Description Sergio 2004-04-30 18:00:50 UTC

When the words are stress them are not pronounced,they are spelling no good.
For example, the word 'Ratón(mouse)' is spelling : 'r'+'a'+'t'+'xx'+'n'.
This problem is of Gnopernicus,Festival TTS pronounced right the words stress.

Comment 1 Dana Ormenisan 2004-05-03 06:56:36 UTC

Transfering to gnome-speech for evaluation.

Comment 2 Juan Ramon 2004-06-23 06:11:01 UTC

I have the same problem, because i'm working in spanish too. I think the problem 
it's easy to solve. The problem it's that gnopernicus (or gnome-speech?) send 
utf8 strings to festival.
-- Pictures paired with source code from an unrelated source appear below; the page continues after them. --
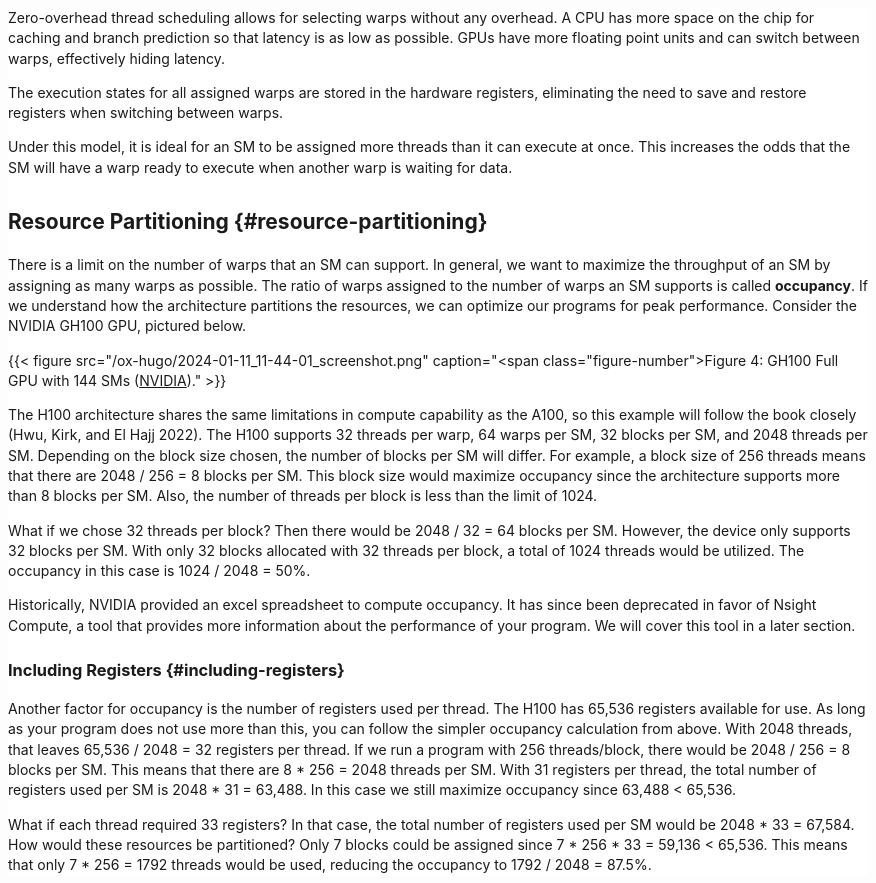 Zero-overhead thread scheduling allows for selecting warps without any overhead. A CPU has more space on the chip for caching and branch prediction so that latency is as low as possible. GPUs have more floating point units and can switch between warps, effectively hiding latency.

The execution states for all assigned warps are stored in the hardware registers, eliminating the need to save and restore registers when switching between warps.

Under this model, it is ideal for an SM to be assigned more threads than it can execute at once. This increases the odds that the SM will have a warp ready to execute when another warp is waiting for data.


## Resource Partitioning {#resource-partitioning}

There is a limit on the number of warps that an SM can support. In general, we want to maximize the throughput of an SM by assigning as many warps as possible. The ratio of warps assigned to the number of warps an SM supports is called **occupancy**. If we understand how the architecture partitions the resources, we can optimize our programs for peak performance. Consider the NVIDIA GH100 GPU, pictured below.

{{< figure src="/ox-hugo/2024-01-11_11-44-01_screenshot.png" caption="<span class=\"figure-number\">Figure 4: </span>GH100 Full GPU with 144 SMs ([NVIDIA](https://resources.nvidia.com/en-us-tensor-core))." >}}

The H100 architecture shares the same limitations in compute capability as the A100, so this example will follow the book closely (Hwu, Kirk, and El Hajj 2022). The H100 supports 32 threads per warp, 64 warps per SM, 32 blocks per SM, and 2048 threads per SM. Depending on the block size chosen, the number of blocks per SM will differ. For example, a block size of 256 threads means that there are 2048 / 256 = 8 blocks per SM. This block size would maximize occupancy since the architecture supports more than 8 blocks per SM. Also, the number of threads per block is less than the limit of 1024.

What if we chose 32 threads per block? Then there would be 2048 / 32 = 64 blocks per SM. However, the device only supports 32 blocks per SM. With only 32 blocks allocated with 32 threads per block, a total of 1024 threads would be utilized. The occupancy in this case is 1024 / 2048 = 50%.

Historically, NVIDIA provided an excel spreadsheet to compute occupancy. It has since been deprecated in favor of Nsight Compute, a tool that provides more information about the performance of your program. We will cover this tool in a later section.


### Including Registers {#including-registers}

Another factor for occupancy is the number of registers used per thread. The H100 has 65,536 registers available for use. As long as your program does not use more than this, you can follow the simpler occupancy calculation from above. With 2048 threads, that leaves 65,536 / 2048 = 32 registers per thread. If we run a program with 256 threads/block, there would be 2048 / 256 = 8 blocks per SM. This means that there are 8 \* 256 = 2048 threads per SM. With 31 registers per thread, the total number of registers used per SM is 2048 \* 31 = 63,488. In this case we still maximize occupancy since 63,488 &lt; 65,536.

What if each thread required 33 registers? In that case, the total number of registers used per SM would be 2048 \* 33 = 67,584. How would these resources be partitioned? Only 7 blocks could be assigned since 7 \* 256 \* 33 = 59,136 &lt; 65,536. This means that only 7 \* 256 = 1792 threads would be used, reducing the occupancy to 1792 / 2048 = 87.5%.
If gnopernicus sends ascii strings to festival, 
stressed words and words with special characters (like 'ñ') will sound good. 
Festival (and others synthesis engines) don't read correctly a word if it's not 
in ascii. 

You can try to write a text in gedit and save it in utf8 and in ascii 
(occidental iso 8859-15) and send it to festival through 'festival --tts file' 

A function 'utf82ascii' or something like that will be enought to solve the 
problem (i think)

Comment 3 bill.haneman 2004-07-26 10:01:08 UTC

It sounds as though festival is expecting ISO-8859-15 instead of UTF-8; I
thought UTF-8 was compatible with 8859, but maybe it's only compatible with
8859-1, not the extended Latin standards.  It might we worth doing some
command-line experimenting here, and re-reading the festival docs.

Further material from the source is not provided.